8267842: SIGSEGV in get_current_contended_monitor by TheRealMDoerr · Pull Request #4224 · openjdk/jdk

TheRealMDoerr · 2021-05-27T09:56:22Z

We need a fix for crashes in get_current_contended_monitor due to concurrent modification of memory locations which are not declared volatile. See bug for details.

Progress

Change must not contain extraneous whitespace
Commit message must refer to an issue
Change must be properly reviewed

Issue

JDK-8267842: SIGSEGV in get_current_contended_monitor

Reviewers

Stefan Karlsson (@stefank - Reviewer)
Daniel D. Daugherty (@dcubed-ojdk - Reviewer)
Yasumasa Suenaga (@YaSuenag - Reviewer)
David Holmes (@dholmes-ora - Reviewer)

Reviewing

Using git

Checkout this PR locally:
$ git fetch https://git.openjdk.java.net/jdk pull/4224/head:pull/4224
$ git checkout pull/4224

Update a local copy of the PR:
$ git checkout pull/4224
$ git pull https://git.openjdk.java.net/jdk pull/4224/head

Using Skara CLI tools

Checkout this PR locally:
$ git pr checkout 4224

View PR using the GUI difftool:
$ git pr show -t 4224

Using diff file

Download this PR as a diff file:
https://git.openjdk.java.net/jdk/pull/4224.diff

bridgekeeper · 2021-05-27T10:04:01Z

👋 Welcome back mdoerr! A progress list of the required criteria for merging this PR into master will be added to the body of your pull request. There are additional pull request commands available for use with this pull request.

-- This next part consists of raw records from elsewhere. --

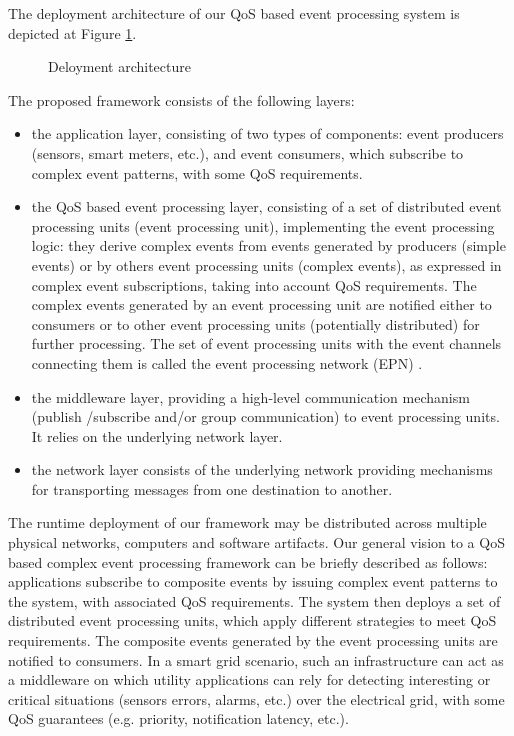\documentclass[a4paper,twoside]{article}
\begin{document}
The deployment architecture of our QoS based event processing system is depicted at Figure \ref{fig:architecture}.
\begin{figure}[!h]
  \centering
   {}
  \caption{Deloyment architecture}
  \label{fig:architecture}
 \end{figure}
 The proposed framework consists of the following layers:
\begin{itemize}
\item the application layer, consisting of two types of components: event producers (sensors, smart meters, etc.), and event consumers, which subscribe to complex event patterns, with some QoS requirements.
\item the QoS based event processing layer, consisting of a set of distributed event processing units (event processing unit), implementing the event processing logic: they derive complex events from events generated by producers (simple events) or by others event processing units (complex events), as expressed in complex event subscriptions, taking into account QoS requirements. The complex events generated by an event processing unit are notified either to consumers or to other event processing units (potentially distributed) for further processing. The set of event processing units with the event channels connecting them is called the event processing network (EPN) \cite{Luckham2011}.
\item the middleware layer, providing a high-level communication mechanism (publish /subscribe and/or group communication) to event processing units. It relies on the underlying network layer.
\item the network layer consists of the underlying network providing mechanisms for transporting messages from one destination to another.  
\end{itemize}
The runtime deployment of our framework may be distributed across multiple physical networks, computers and software artifacts.
Our general vision to a QoS based complex event processing framework can be briefly described as follows: applications subscribe to composite events by issuing complex event patterns to the system, with associated QoS requirements. The system then deploys a set of distributed event processing units, which apply different strategies to meet QoS requirements. The composite events generated by the event processing units are notified to consumers. In a smart grid scenario, such an infrastructure can act as a middleware on which utility applications can rely for detecting interesting or critical situations (sensors errors, alarms, etc.) over the electrical grid, with some QoS guarantees (e.g. priority, notification latency, etc.).
\end{document}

openjdk · 2021-05-27T10:07:05Z

@TheRealMDoerr The following label will be automatically applied to this pull request:

hotspot-runtime

When this pull request is ready to be reviewed, an "RFR" email will be sent to the corresponding mailing list. If you would like to change these labels, use the /label pull request command.

mlbridge · 2021-05-27T10:10:14Z

Webrevs

simonis

Hi Martin,

your fix looks good but I'm a little concerned because there are other call sites which us a similar pattern. E.g. in jvmtiEnvBase.cpp:

vmtiEnvBase::get_current_contended_monitor(JavaThread *calling_thread, JavaThread *java_thread, jobject *monitor_ptr) {
  Thread *current_thread = Thread::current();
  assert(java_thread->is_handshake_safe_for(current_thread),
         "call by myself or at handshake");
  oop obj = NULL;
  // The ObjectMonitor* can't be async deflated since we are either
  // at a safepoint or the calling thread is operating on itself so
  // it cannot leave the underlying wait()/enter() call.
  ObjectMonitor *mon = java_thread->current_waiting_monitor();
  if (mon == NULL) {
    // thread is not doing an Object.wait() call
    mon = java_thread->current_pending_monitor();
    if (mon != NULL) {
      // The thread is trying to enter() an ObjectMonitor.
      obj = mon->object();
      assert(obj != NULL, "ObjectMonitor should have a valid object!");
    }
    // implied else: no contended ObjectMonitor
  } else {
    // thread is doing an Object.wait() call
    obj = mon->object();
    assert(obj != NULL, "Object.wait() should have an object");
  }

So I wonder if we shouldn't make current_waiting_monitor()/current_pending_monitor() return volatile pointers to make it clear to the callers that these pointers can change at any time?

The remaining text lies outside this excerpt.